Recursive Regular Expression Help

me has asked for the wisdom of the Perl Monks concerning the following question:

I’m trying to write a regex that will capture a function in JavaScript - although the language in which the function is written really doesn’t matter.

I have this JavaScript code:

function firstFunc(){
  if(true){
    alert('testF');
  }
  elseif(false)
    alert('testf');
}
 
function submitme(){
  if(true){
    alert('test1');
  }
  elseif(false){
    alert('test2');
  }
  elseif(false){
    alert('test3');
  }
}
 
function submitmeAlso(){
  if(true){
    alert('test');
  }
  elseif(false)
    alert('test');
}
[download]

I’m trying to capture the entire “submitme()” function from the word “function” all the way to the closing curly bracket of just that function.

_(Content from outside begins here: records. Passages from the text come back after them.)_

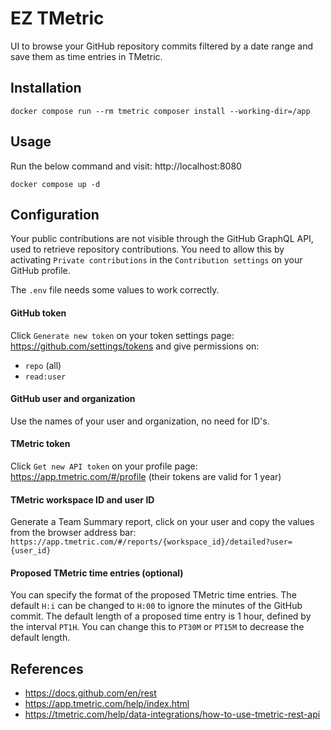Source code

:# EZ TMetric

UI to browse your GitHub repository commits filtered by a date range and save them as time entries in TMetric.

## Installation

```shell
docker compose run --rm tmetric composer install --working-dir=/app
```

## Usage

Run the below command and visit: http://localhost:8080

```shell
docker compose up -d
```

## Configuration

Your public contributions are not visible through the GitHub GraphQL API, used to retrieve repository contributions.
You need to allow this by activating `Private contributions` in the `Contribution settings` on your GitHub profile.

The `.env` file needs some values to work correctly.

#### GitHub token

Click `Generate new token` on your token settings page: https://github.com/settings/tokens and give permissions on:
- `repo` (all)
- `read:user`

#### GitHub user and organization

Use the names of your user and organization, no need for ID's.

#### TMetric token

Click `Get new API token` on your profile page: https://app.tmetric.com/#/profile (their tokens are valid for 1 year)

#### TMetric workspace ID and user ID

Generate a Team Summary report, click on your user and copy the values from the browser address bar:
`https://app.tmetric.com/#/reports/{workspace_id}/detailed?user={user_id}`

#### Proposed TMetric time entries (optional)

You can specify the format of the proposed TMetric time entries. The default `H:i` can be changed to `H:00` to ignore the minutes of the GitHub commit.
The default length of a proposed time entry is 1 hour, defined by the interval `PT1H`. You can change this to `PT30M` or `PT15M` to decrease the default length.

## References

- https://docs.github.com/en/rest
- https://app.tmetric.com/help/index.html
- https://tmetric.com/help/data-integrations/how-to-use-tmetric-rest-api
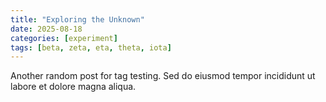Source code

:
 ```yaml
---
title: "Exploring the Unknown"
date: 2025-08-18
categories: [experiment]
tags: [beta, zeta, eta, theta, iota]
---
```

Another random post for tag testing. Sed do eiusmod tempor incididunt ut labore et dolore magna aliqua.
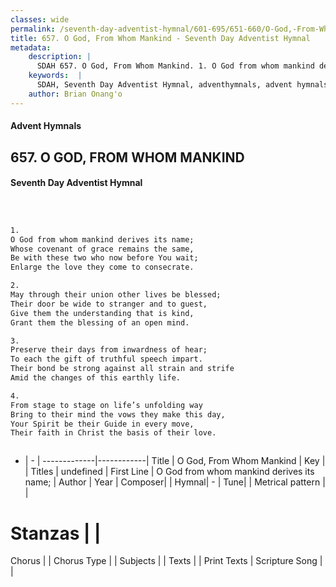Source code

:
 ```yaml
---
classes: wide
permalink: /seventh-day-adventist-hymnal/601-695/651-660/O-God,-From-Whom-Mankind/
title: 657. O God, From Whom Mankind - Seventh Day Adventist Hymnal
metadata:
    description: |
      SDAH 657. O God, From Whom Mankind. 1. O God from whom mankind derives its name; Whose covenant of grace remains the same, Be with these two who now before You wait; Enlarge the love they come to consecrate.
    keywords:  |
      SDAH, Seventh Day Adventist Hymnal, adventhymnals, advent hymnals, O God, From Whom Mankind, O God from whom mankind derives its name; 
    author: Brian Onang'o
---
```


#### Advent Hymnals
## 657. O GOD, FROM WHOM MANKIND
#### Seventh Day Adventist Hymnal

```txt



1.
O God from whom mankind derives its name;
Whose covenant of grace remains the same,
Be with these two who now before You wait;
Enlarge the love they come to consecrate.

2.
May through their union other lives be blessed;
Their door be wide to stranger and to guest,
Give them the understanding that is kind,
Grant them the blessing of an open mind.

3.
Preserve their days from inwardness of hear;
To each the gift of truthful speech impart.
Their bond be strong against all strain and strife
Amid the changes of this earthly life.

4.
From stage to stage on life’s unfolding way
Bring to their mind the vows they make this day,
Your Spirit be their Guide in every move,
Their faith in Christ the basis of their love.



```

- |   -  |
-------------|------------|
Title | O God, From Whom Mankind |
Key |  |
Titles | undefined |
First Line | O God from whom mankind derives its name; |
Author | 
Year | 
Composer|  |
Hymnal|  - |
Tune|  |
Metrical pattern | |
# Stanzas |  |
Chorus |  |
Chorus Type |  |
Subjects |  |
Texts |  |
Print Texts | 
Scripture Song |  |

I’ve come across a recursive pattern that will capture a pair of outer brackets and all nested ones, but once you add the beginning text - the word ‘function’, the function name, and the opening and closing argument brackets - problems ensue.

This may not be that hard, but I've had a heck of a time writing the right pattern.

Any help (an example pattern) would be greatly appreciated.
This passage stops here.